Suit la lecture d’un passage fameux de Lucrèce :

« C’est le plus souvent la religion elle-même qui enfanta des actes impies et criminels. C’est ainsi qu’Aulis l’autel de la vierge Trivia fut honteusement souillé du sang d’épigénie par l’élite des chefs grecs, la fleur des guerriers.  
Le funèbre bandeau sur ce front pur se noue ; La laine en bouts égaux se répand sur la joue. Un père est là, debout, morne devant l’autel ; Les prêtres, près de lui, cachent le fer mortel ; La foule pleure, émue à l’aspect du supplice.
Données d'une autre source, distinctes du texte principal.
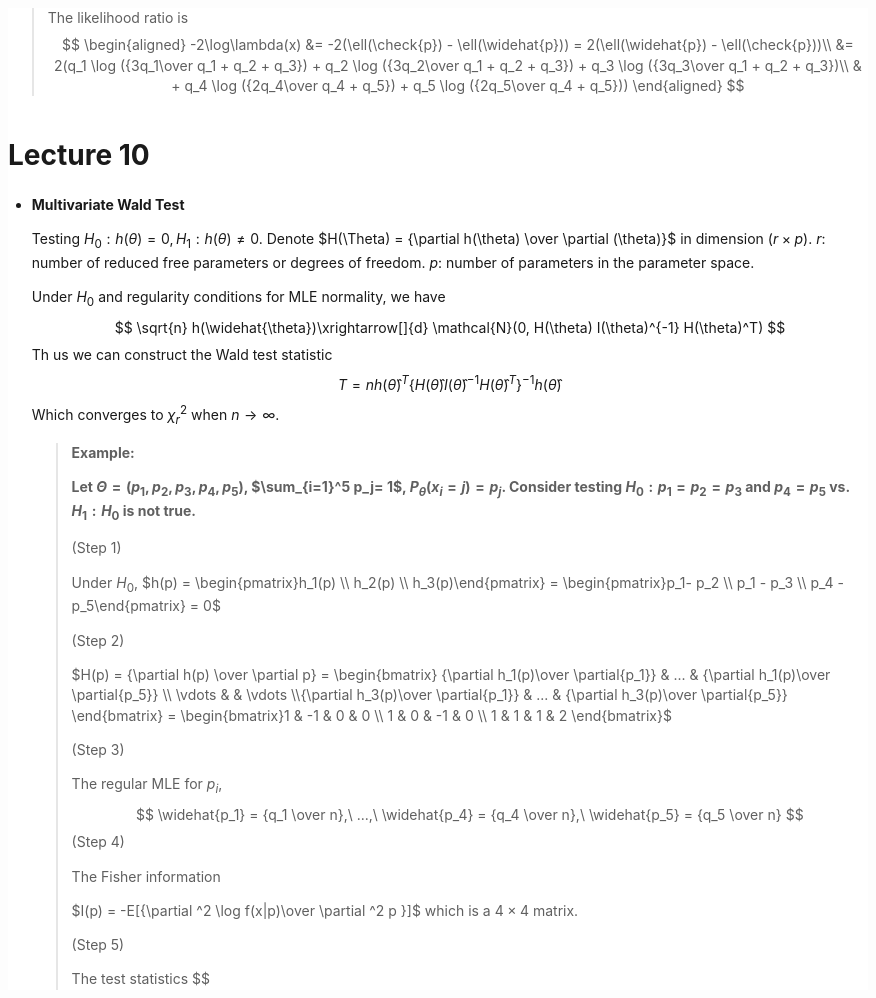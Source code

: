   > The likelihood ratio is
  > $$
  > \begin{aligned}
  > -2\log\lambda(x) &= -2(\ell(\check{p}) - \ell(\widehat{p})) = 2(\ell(\widehat{p}) - \ell(\check{p}))\\
  > &= 2(q_1 \log ({3q_1\over q_1 + q_2 + q_3}) + q_2 \log ({3q_2\over q_1 + q_2 + q_3}) + q_3 \log ({3q_3\over q_1 + q_2 + q_3})\\ 
  > & + q_4 \log ({2q_4\over q_4 + q_5}) + q_5 \log ({2q_5\over q_4 + q_5}))
  > \end{aligned}
  > $$

# Lecture 10

* **Multivariate Wald Test**

  Testing $H_0: h(\theta)=0, H_1 : h(\theta) \neq 0$. Denote $H(\Theta) = {\partial h(\theta) \over \partial (\theta)}$ in dimension $(r \times p)$. $r:$ number of reduced free parameters or degrees of freedom. $p:$ number of parameters in the parameter space.

  Under $H_0$ and regularity conditions for MLE normality, we have 
  $$
  \sqrt{n} h(\widehat{\theta})\xrightarrow[]{d} \mathcal{N}(0, H(\theta) I(\theta)^{-1} H(\theta)^T)
  $$
  Th us we can construct the Wald test statistic
  $$
  T = n h (\widehat{\theta})^T \{ H(\widehat{\theta}) I(\widehat{\theta})^{-1} H(\widehat{\theta})^T\}^{-1}h(\widehat{\theta})
  $$
  Which converges to $\chi_r^2$ when $n \rightarrow \infty$.

  > **Example:**
  >
  > **Let $\Theta = (p_1, p_2, p_3, p_4, p_5)$, $\sum_{i=1}^5 p_j= 1$, $P_\theta(x_i = j) = p_j$. Consider testing $H_0: p_1 = p_2 = p_3$ and $p_4 = p_5$ vs. $H_1: H_0$ is not true.** 
  >
  > (Step 1)
  >
  > Under $H_0$, $h(p) = \begin{pmatrix}h_1(p) \\ h_2(p) \\ h_3(p)\end{pmatrix} = \begin{pmatrix}p_1- p_2 \\ p_1 - p_3 \\ p_4 - p_5\end{pmatrix} = 0$
  >
  > (Step 2)
  >
  > $H(p) = {\partial h(p) \over \partial p} = \begin{bmatrix} {\partial h_1(p)\over \partial{p_1}} & ... & {\partial h_1(p)\over \partial{p_5}} \\ \vdots & & \vdots \\{\partial h_3(p)\over \partial{p_1}} & ... & {\partial h_3(p)\over \partial{p_5}} \end{bmatrix} =  \begin{bmatrix}1 & -1 & 0 & 0 \\ 1 & 0 & -1 & 0 \\ 1 & 1 & 1 & 2 \end{bmatrix}$
  >
  > (Step 3)
  >
  > The regular MLE for $p_i$,
  > $$
  > \widehat{p_1} = {q_1 \over n},\ ...,\ \widehat{p_4} = {q_4 \over n},\ \widehat{p_5} = {q_5 \over n}
  > $$
  > (Step 4)
  >
  > The Fisher information
  >
  > $I(p) = -E[{\partial ^2 \log f(x|p)\over \partial ^2 p }]$ which is a $4 \times 4$ matrix.
  >
  > (Step 5)
  >
  > The test statistics
  > $$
La victime a compris l’horrible sacrifice ; Elle tombe à genoux, sans couleur et sans voix. 44 Ah ! que lui sert alors d’avoir au roi des rois La première donné le nom sacré de père ? Palpitante d’horreur on l’arrache de terre, Et les bras des guerriers l’emportent à l’autel, Non pour l’accompagner à l’hymen solennel, Mais pour qu’aux égorgeurs par un père livrée, Le jour même où l’attend l’union désirée, Chaste par l’attentat de l’infâme poignard, Elle assure aux vaisseaux l’heureux vent du départ ! 



Une émission à écouter assurément. 



[1] Transcription de la lecture faite lors de l’émission : De la nature (Les Belles Lettres, 2009), traduction d’Alfred Ernout, p. 133-134, Livre II.
[2] Suite du texte, tiré de la traduction (1876, 1899) A. Lefèvre (1834-1904).